“I grew up on a farm, so I know where food comes from. That’s probably the reason why the Faculty of Agriculture and Forestry felt so familiar,” says Leila Fogelholm. She was browsing through the Faculty’s study guide when an interesting discipline caught her eye: nutritional science.
Fogelholm majored in nutritional science, and also studied food chemistry and microbiology. She is visibly excited when she lists the most interesting features of her studies.
“Studying the connections between food and health. There are so many interesting aspects to them, nutrients and their effects, as well as everything else that’s in our food, such as additives. It’s a fascinating field. Everyone is interested in food and eating, so it’s nice to know about the backgrounds and processes of the things we eat.”
A customer-driven, varied job
Leila Fogelholm works as a nutritionist at Fazer Food Services in the Gastronomy and Product Development Department. She is tasked with providing the nutritionist perspective on the recipe development and menu planning for the company’s 600 restaurants.

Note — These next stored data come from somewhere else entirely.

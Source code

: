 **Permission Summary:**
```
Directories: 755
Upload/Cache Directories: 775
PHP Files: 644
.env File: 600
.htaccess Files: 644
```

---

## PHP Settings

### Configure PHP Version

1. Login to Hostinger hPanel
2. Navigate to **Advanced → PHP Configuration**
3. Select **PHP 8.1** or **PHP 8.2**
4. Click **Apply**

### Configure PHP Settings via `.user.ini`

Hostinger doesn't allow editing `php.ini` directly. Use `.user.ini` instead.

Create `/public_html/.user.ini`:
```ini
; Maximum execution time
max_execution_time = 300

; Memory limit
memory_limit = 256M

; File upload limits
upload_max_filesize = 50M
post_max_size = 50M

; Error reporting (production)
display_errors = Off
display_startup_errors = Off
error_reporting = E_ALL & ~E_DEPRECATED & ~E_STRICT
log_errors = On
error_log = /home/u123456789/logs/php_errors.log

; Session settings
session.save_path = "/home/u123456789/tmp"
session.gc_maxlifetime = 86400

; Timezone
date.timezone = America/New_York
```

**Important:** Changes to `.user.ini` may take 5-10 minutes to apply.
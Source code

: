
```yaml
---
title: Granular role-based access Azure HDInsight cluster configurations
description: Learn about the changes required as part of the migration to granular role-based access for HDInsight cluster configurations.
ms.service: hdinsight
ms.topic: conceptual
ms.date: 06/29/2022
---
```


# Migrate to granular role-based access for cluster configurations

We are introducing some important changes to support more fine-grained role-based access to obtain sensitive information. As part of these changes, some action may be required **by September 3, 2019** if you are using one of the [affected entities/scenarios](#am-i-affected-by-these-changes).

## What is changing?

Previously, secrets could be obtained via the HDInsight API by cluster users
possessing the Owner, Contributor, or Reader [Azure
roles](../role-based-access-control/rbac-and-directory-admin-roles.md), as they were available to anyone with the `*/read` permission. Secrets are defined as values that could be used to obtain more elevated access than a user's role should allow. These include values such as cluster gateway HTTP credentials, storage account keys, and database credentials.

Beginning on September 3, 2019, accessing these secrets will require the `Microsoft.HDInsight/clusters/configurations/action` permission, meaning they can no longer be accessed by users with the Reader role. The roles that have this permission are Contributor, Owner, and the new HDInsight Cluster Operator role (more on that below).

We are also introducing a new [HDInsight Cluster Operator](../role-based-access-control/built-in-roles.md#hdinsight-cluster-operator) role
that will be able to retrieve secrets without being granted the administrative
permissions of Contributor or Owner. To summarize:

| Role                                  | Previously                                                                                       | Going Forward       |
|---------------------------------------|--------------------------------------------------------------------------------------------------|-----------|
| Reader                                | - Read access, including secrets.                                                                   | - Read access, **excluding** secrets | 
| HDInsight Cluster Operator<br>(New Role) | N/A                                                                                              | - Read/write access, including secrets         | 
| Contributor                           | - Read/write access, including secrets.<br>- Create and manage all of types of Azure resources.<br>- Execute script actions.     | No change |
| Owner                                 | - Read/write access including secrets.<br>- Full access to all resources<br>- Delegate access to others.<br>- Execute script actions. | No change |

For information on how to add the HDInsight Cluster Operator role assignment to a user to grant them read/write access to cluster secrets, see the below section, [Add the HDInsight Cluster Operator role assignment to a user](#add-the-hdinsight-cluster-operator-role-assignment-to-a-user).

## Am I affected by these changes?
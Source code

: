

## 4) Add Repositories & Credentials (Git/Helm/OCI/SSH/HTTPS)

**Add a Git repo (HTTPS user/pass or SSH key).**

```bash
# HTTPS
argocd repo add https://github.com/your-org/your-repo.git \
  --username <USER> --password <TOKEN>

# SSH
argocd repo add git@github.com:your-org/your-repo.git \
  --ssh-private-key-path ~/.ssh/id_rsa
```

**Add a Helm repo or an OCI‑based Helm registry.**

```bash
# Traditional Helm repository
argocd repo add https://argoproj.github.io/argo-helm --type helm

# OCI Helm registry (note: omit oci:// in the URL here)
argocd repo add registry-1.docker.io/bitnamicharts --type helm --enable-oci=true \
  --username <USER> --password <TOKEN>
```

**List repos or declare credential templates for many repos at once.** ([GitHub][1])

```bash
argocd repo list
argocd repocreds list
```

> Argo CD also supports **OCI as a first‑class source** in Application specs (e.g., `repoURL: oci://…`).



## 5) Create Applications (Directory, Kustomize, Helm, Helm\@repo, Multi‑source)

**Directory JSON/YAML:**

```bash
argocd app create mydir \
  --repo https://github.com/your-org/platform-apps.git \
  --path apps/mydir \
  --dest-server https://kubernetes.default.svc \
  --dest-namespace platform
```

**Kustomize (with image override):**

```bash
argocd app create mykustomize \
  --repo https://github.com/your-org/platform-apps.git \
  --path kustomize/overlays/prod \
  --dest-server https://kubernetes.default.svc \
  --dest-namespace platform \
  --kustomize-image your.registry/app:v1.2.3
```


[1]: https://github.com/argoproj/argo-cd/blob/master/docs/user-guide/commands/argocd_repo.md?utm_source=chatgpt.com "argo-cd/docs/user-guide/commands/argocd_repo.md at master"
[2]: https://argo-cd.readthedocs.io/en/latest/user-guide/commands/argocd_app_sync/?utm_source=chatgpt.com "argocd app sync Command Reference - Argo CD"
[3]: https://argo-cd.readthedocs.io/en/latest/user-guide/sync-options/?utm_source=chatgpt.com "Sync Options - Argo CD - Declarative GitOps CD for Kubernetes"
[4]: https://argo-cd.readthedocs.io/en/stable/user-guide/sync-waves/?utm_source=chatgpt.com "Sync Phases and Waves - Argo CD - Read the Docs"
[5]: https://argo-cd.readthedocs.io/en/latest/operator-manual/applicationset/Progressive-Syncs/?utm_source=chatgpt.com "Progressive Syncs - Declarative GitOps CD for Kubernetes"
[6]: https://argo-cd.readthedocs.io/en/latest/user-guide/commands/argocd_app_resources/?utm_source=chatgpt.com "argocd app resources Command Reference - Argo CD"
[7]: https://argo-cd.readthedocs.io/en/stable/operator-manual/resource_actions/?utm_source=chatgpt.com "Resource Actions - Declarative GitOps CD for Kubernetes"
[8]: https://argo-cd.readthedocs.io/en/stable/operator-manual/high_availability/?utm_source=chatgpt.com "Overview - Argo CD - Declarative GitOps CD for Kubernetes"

Her days include consultation, training and education provided both to company staff and at client events, such as team-building retreats. “My work is very varied. A large part of it is client cooperation, and answering customer feedback,” Fogelholm explains.
“During my studies I had many different kinds of summer jobs, including one as a nutritional therapist, and I found that the most interesting field was institutional catering.”
Fogelholm wrote her master’s thesis for the Finnish National Nutrition Centre, where she also found employment after graduation. Fogelholm became a Fazer employee when Amica bought the Nutrition Centre after its incorporation.
“In my work, it’s easy to stay up to date with what’s happening in the field. Our chefs working in product development are constantly developing new recipes and testing new products,” Fogelholm enthuses.
Applying theory requires skill
Fogelholm says that her studies gave her a firm foundation of knowledge, a sense of proportion, an understanding of the bigger picture and the ability to handle complex issues. The University also teaches students where they can find more information.
In her work, it’s important to be able to apply theories and be able to explain what they mean in practice. “We have to be able to talk and write in plain language, and to persuade people,” Fogelholm explains.
She wants to encourage young people to pursue studies in nutritional science, a long-standing favourite among the degree options offered by the University of Helsinki. “Food services will continue to need nutritional experts in the foreseeable future. This is a good career choice for anyone who’s interested in food!”
Fogelholm instructs prospective nutritionists to launch their careers by taking a summer job, for example, in catering or a bakery in a hands-on position to get a feel for the hectic pace and the duties involved in the field.